─── Given records
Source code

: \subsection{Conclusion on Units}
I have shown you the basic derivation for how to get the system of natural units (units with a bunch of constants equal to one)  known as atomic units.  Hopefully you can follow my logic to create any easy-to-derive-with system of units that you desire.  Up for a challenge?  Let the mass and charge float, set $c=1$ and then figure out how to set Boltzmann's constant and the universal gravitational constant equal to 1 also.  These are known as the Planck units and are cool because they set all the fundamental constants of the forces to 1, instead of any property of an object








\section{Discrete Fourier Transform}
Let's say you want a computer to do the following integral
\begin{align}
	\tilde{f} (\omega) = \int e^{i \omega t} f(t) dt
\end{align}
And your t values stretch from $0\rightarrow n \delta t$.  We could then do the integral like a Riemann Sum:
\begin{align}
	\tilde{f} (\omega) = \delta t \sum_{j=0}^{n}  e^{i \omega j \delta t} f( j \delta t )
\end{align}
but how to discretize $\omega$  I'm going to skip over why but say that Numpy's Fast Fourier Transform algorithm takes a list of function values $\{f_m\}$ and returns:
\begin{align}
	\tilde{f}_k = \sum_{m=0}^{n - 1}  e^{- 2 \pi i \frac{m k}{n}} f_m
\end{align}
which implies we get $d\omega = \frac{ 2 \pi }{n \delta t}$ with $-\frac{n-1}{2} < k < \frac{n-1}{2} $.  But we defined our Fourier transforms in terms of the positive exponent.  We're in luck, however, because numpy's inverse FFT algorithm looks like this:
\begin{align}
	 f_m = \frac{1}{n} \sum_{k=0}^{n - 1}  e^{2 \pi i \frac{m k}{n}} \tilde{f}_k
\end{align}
──────
─── Given records
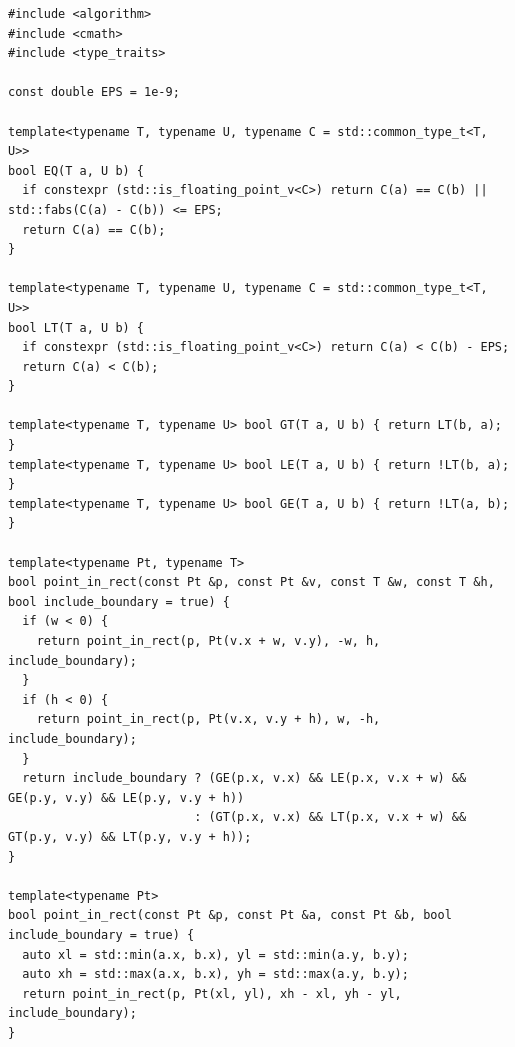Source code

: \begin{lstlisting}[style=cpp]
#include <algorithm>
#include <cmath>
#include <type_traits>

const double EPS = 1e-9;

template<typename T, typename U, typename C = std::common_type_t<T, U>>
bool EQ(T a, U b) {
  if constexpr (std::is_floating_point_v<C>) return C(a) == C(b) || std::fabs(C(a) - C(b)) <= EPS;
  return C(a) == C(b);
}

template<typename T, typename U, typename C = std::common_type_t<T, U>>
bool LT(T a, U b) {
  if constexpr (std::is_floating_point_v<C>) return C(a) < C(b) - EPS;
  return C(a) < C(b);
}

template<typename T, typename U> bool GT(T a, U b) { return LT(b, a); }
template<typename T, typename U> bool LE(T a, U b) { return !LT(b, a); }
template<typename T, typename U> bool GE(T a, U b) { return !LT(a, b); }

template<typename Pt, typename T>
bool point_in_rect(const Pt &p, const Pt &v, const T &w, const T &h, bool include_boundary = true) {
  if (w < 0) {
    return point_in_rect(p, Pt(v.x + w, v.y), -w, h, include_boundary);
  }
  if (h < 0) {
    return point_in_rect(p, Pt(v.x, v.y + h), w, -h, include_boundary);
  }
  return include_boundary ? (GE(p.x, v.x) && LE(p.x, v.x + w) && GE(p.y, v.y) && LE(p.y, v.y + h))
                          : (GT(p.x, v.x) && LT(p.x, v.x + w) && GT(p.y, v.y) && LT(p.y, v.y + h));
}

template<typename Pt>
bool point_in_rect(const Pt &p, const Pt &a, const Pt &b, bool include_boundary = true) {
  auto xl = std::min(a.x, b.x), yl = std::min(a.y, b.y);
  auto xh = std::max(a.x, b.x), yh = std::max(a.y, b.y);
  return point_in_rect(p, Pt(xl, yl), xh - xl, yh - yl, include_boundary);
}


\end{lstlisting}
──────
▸ **Exercise directions**
Determine how many lines of the entries contain the string "Fourier", and reply with nothing but the number.

▸ **Response to the exercise**
3